___ Extracted information

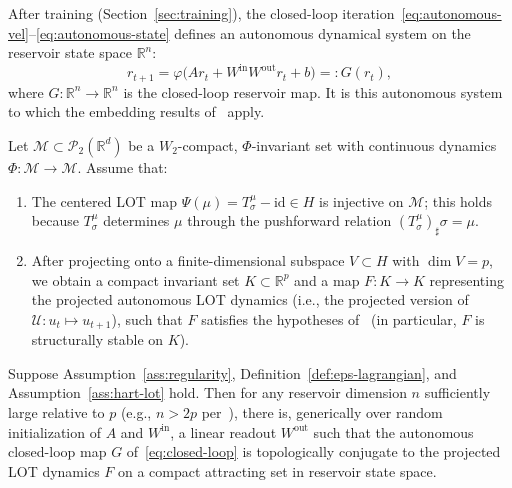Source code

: \documentclass[11pt]{article}
\newcommand{\R}{\mathbb{R}}
\newcommand{\1}{\mathbf{1}}
\begin{document}
After training (Section~\ref{sec:training}), the closed-loop
iteration~\eqref{eq:autonomous-vel}--\eqref{eq:autonomous-state} defines
an autonomous dynamical system on the reservoir state space $\R^n$:
\begin{equation}\label{eq:closed-loop}
  r_{t+1} = \varphi\bigl(A r_t + W^{\mathrm{in}} W^{\mathrm{out}} r_t + b\bigr)
  =: G(r_t),
\end{equation}
where $G: \R^n \to \R^n$ is the closed-loop reservoir map. It is this
autonomous system to which the embedding results of~\cite{Hart_2020} apply.

\begin{assumption}\label{ass:hart-lot}
Let $\mathcal{M} \subset \mathcal{P}_2(\R^d)$ be a $W_2$-compact,
$\Phi$-invariant set with continuous dynamics
$\Phi: \mathcal{M} \to \mathcal{M}$. Assume that:
\begin{enumerate}[label=(\roman*)]
  \item The centered LOT map $\Psi(\mu) = T_\sigma^\mu - \mathrm{id} \in H$ is injective on $\mathcal{M}$; this holds because $T_\sigma^\mu$ determines $\mu$ through the pushforward relation $(T_\sigma^\mu)_\sharp\sigma=\mu$.
  \item After projecting onto a finite-dimensional subspace $V \subset H$
        with $\dim V = p$, we obtain a compact invariant set $K \subset
        \R^p$ and a map $F: K \to K$ representing the projected
        autonomous LOT dynamics (i.e., the projected version of
        $\mathcal{U}: u_t \mapsto u_{t+1}$), such that $F$ satisfies the
        hypotheses of~\cite[Theorems~2.3.7 and~2.4.13]{Hart_2020} (in
        particular, $F$ is structurally stable on $K$).
\end{enumerate}
\end{assumption}

\begin{corollary}
\label{cor:esn-approx}
Suppose Assumption~\ref{ass:regularity},
Definition~\ref{def:eps-lagrangian}, and Assumption~\ref{ass:hart-lot}
hold. Then for any reservoir dimension $n$ sufficiently large relative to
$p$ (e.g., $n > 2p$ per~\cite[Theorems~2.3.7
and~2.4.13]{Hart_2020}), there is, generically over
random initialization of $A$ and $W^{\mathrm{in}}$, a linear readout
$W^{\mathrm{out}}$ such that the autonomous closed-loop map $G$
of~\eqref{eq:closed-loop} is topologically conjugate to the projected LOT
dynamics $F$ on a compact attracting set in reservoir state space.
\end{corollary}
\end{document}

______

**Directions:**
The answer must reproduce every line of the records above exactly, with all pictures left out.

**Solution below:**
Source code

: \documentclass[11pt]{article}
\newcommand{\R}{\mathbb{R}}
\newcommand{\1}{\mathbf{1}}
\begin{document}
After training (Section~\ref{sec:training}), the closed-loop
iteration~\eqref{eq:autonomous-vel}--\eqref{eq:autonomous-state} defines
an autonomous dynamical system on the reservoir state space $\R^n$:
\begin{equation}\label{eq:closed-loop}
  r_{t+1} = \varphi\bigl(A r_t + W^{\mathrm{in}} W^{\mathrm{out}} r_t + b\bigr)
  =: G(r_t),
\end{equation}
where $G: \R^n \to \R^n$ is the closed-loop reservoir map. It is this
autonomous system to which the embedding results of~\cite{Hart_2020} apply.

\begin{assumption}\label{ass:hart-lot}
Let $\mathcal{M} \subset \mathcal{P}_2(\R^d)$ be a $W_2$-compact,
$\Phi$-invariant set with continuous dynamics
$\Phi: \mathcal{M} \to \mathcal{M}$. Assume that:
\begin{enumerate}[label=(\roman*)]
  \item The centered LOT map $\Psi(\mu) = T_\sigma^\mu - \mathrm{id} \in H$ is injective on $\mathcal{M}$; this holds because $T_\sigma^\mu$ determines $\mu$ through the pushforward relation $(T_\sigma^\mu)_\sharp\sigma=\mu$.
  \item After projecting onto a finite-dimensional subspace $V \subset H$
        with $\dim V = p$, we obtain a compact invariant set $K \subset
        \R^p$ and a map $F: K \to K$ representing the projected
        autonomous LOT dynamics (i.e., the projected version of
        $\mathcal{U}: u_t \mapsto u_{t+1}$), such that $F$ satisfies the
        hypotheses of~\cite[Theorems~2.3.7 and~2.4.13]{Hart_2020} (in
        particular, $F$ is structurally stable on $K$).
\end{enumerate}
\end{assumption}

\begin{corollary}
\label{cor:esn-approx}
Suppose Assumption~\ref{ass:regularity},
Definition~\ref{def:eps-lagrangian}, and Assumption~\ref{ass:hart-lot}
hold. Then for any reservoir dimension $n$ sufficiently large relative to
$p$ (e.g., $n > 2p$ per~\cite[Theorems~2.3.7
and~2.4.13]{Hart_2020}), there is, generically over
random initialization of $A$ and $W^{\mathrm{in}}$, a linear readout
$W^{\mathrm{out}}$ such that the autonomous closed-loop map $G$
of~\eqref{eq:closed-loop} is topologically conjugate to the projected LOT
dynamics $F$ on a compact attracting set in reservoir state space.
\end{corollary}
\end{document}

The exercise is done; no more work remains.